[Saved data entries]
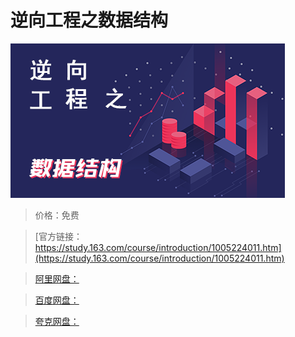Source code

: # 逆向工程之数据结构

![img](../../../assets/study163/free/95f20ca8-fcdd-45ca-a65e-1402e3feeda9.png)

> 价格：免费

> [官方链接：https://study.163.com/course/introduction/1005224011.htm](https://study.163.com/course/introduction/1005224011.htm)

> [阿里网盘：]()

> [百度网盘：]()

> [夸克网盘：]()
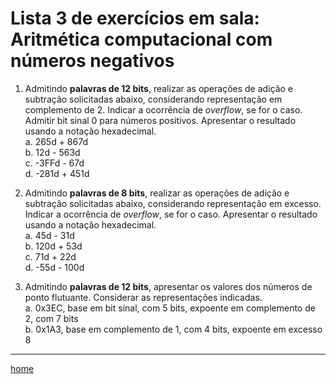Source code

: # Lista 3 de exercícios em sala: Aritmética computacional com números negativos

1. Admitindo **palavras de 12 bits**, realizar as operações de adição e subtração solicitadas abaixo, considerando representação em complemento de 2. Indicar a ocorrência de *overflow*, se for o caso. Admitir bit sinal 0 para números positivos.
Apresentar o resultado usando a notação hexadecimal.  
a. 265d + 867d  
b. 12d - 563d  
c. -3FFd - 67d  
d. -281d + 451d  

2. Admitindo **palavras de 8 bits**, realizar as operações de adição e subtração solicitadas abaixo, considerando representação em excesso.
Indicar a ocorrência de *overflow*, se for o caso. Apresentar o resultado usando a notação hexadecimal.  
a. 45d - 31d  
b. 120d + 53d  
c. 71d + 22d  
d. -55d - 100d  

3. Admitindo **palavras de 12 bits**, apresentar os valores dos números de ponto flutuante.
Considerar as representações indicadas.  
a. 0x3EC, base em bit sinal, com 5 bits, expoente em complemento de 2, com 7 bits  
b. 0x1A3, base em complemento de 1, com 4 bits, expoente em excesso 8

___
[home](https://github.com/claytonjasilva/claytonjasilva.github.io/blob/main/arq_aulas.md) 
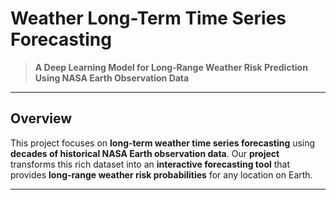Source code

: 

# Weather Long-Term Time Series Forecasting

> **A Deep Learning Model for Long-Range Weather Risk Prediction Using NASA Earth Observation Data**

---

## Overview

This project focuses on **long-term weather time series forecasting** using **decades of historical NASA Earth observation data**.
Our **project** transforms this rich dataset into an **interactive forecasting tool** that provides **long-range weather risk probabilities** for any location on Earth.

---

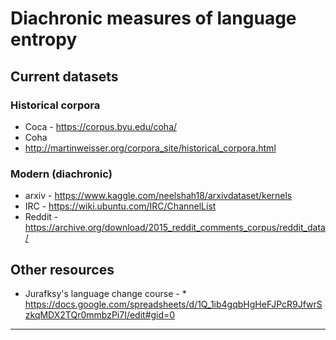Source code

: # Diachronic measures of language entropy

## Current datasets
### Historical corpora
* Coca - https://corpus.byu.edu/coha/
* Coha
* http://martinweisser.org/corpora_site/historical_corpora.html

### Modern (diachronic)
* arxiv - https://www.kaggle.com/neelshah18/arxivdataset/kernels
* IRC - https://wiki.ubuntu.com/IRC/ChannelList
* Reddit - https://archive.org/download/2015_reddit_comments_corpus/reddit_data/


## Other resources
* Jurafksy's language change course - * https://docs.google.com/spreadsheets/d/1Q_1ib4gqbHgHeFJPcR9JfwrSzkqMDX2TQr0mmbzPi7I/edit#gid=0
----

**Exercise**.
What you output must match the data exactly, apart from the pictures, which are left out.

**Answer box**.
Source code

: # 逆向工程之数据结构

![img](../../../assets/study163/free/95f20ca8-fcdd-45ca-a65e-1402e3feeda9.png)

> 价格：免费

> [官方链接：https://study.163.com/course/introduction/1005224011.htm](https://study.163.com/course/introduction/1005224011.htm)

> [阿里网盘：]()

> [百度网盘：]()

> [夸克网盘：]()
Source code

: # Lista 3 de exercícios em sala: Aritmética computacional com números negativos

1. Admitindo **palavras de 12 bits**, realizar as operações de adição e subtração solicitadas abaixo, considerando representação em complemento de 2. Indicar a ocorrência de *overflow*, se for o caso. Admitir bit sinal 0 para números positivos.
Apresentar o resultado usando a notação hexadecimal.  
a. 265d + 867d  
b. 12d - 563d  
c. -3FFd - 67d  
d. -281d + 451d  

2. Admitindo **palavras de 8 bits**, realizar as operações de adição e subtração solicitadas abaixo, considerando representação em excesso.
Indicar a ocorrência de *overflow*, se for o caso. Apresentar o resultado usando a notação hexadecimal.  
a. 45d - 31d  
b. 120d + 53d  
c. 71d + 22d  
d. -55d - 100d  

3. Admitindo **palavras de 12 bits**, apresentar os valores dos números de ponto flutuante.
Considerar as representações indicadas.  
a. 0x3EC, base em bit sinal, com 5 bits, expoente em complemento de 2, com 7 bits  
b. 0x1A3, base em complemento de 1, com 4 bits, expoente em excesso 8

___
[home](https://github.com/claytonjasilva/claytonjasilva.github.io/blob/main/arq_aulas.md) 
Source code

: 

# Weather Long-Term Time Series Forecasting

> **A Deep Learning Model for Long-Range Weather Risk Prediction Using NASA Earth Observation Data**

---

## Overview

This project focuses on **long-term weather time series forecasting** using **decades of historical NASA Earth observation data**.
Our **project** transforms this rich dataset into an **interactive forecasting tool** that provides **long-range weather risk probabilities** for any location on Earth.

---

Source code

: # Diachronic measures of language entropy

## Current datasets
### Historical corpora
* Coca - https://corpus.byu.edu/coha/
* Coha
* http://martinweisser.org/corpora_site/historical_corpora.html

### Modern (diachronic)
* arxiv - https://www.kaggle.com/neelshah18/arxivdataset/kernels
* IRC - https://wiki.ubuntu.com/IRC/ChannelList
* Reddit - https://archive.org/download/2015_reddit_comments_corpus/reddit_data/


## Other resources
* Jurafksy's language change course - * https://docs.google.com/spreadsheets/d/1Q_1ib4gqbHgHeFJPcR9JfwrSzkqMDX2TQr0mmbzPi7I/edit#gid=0
----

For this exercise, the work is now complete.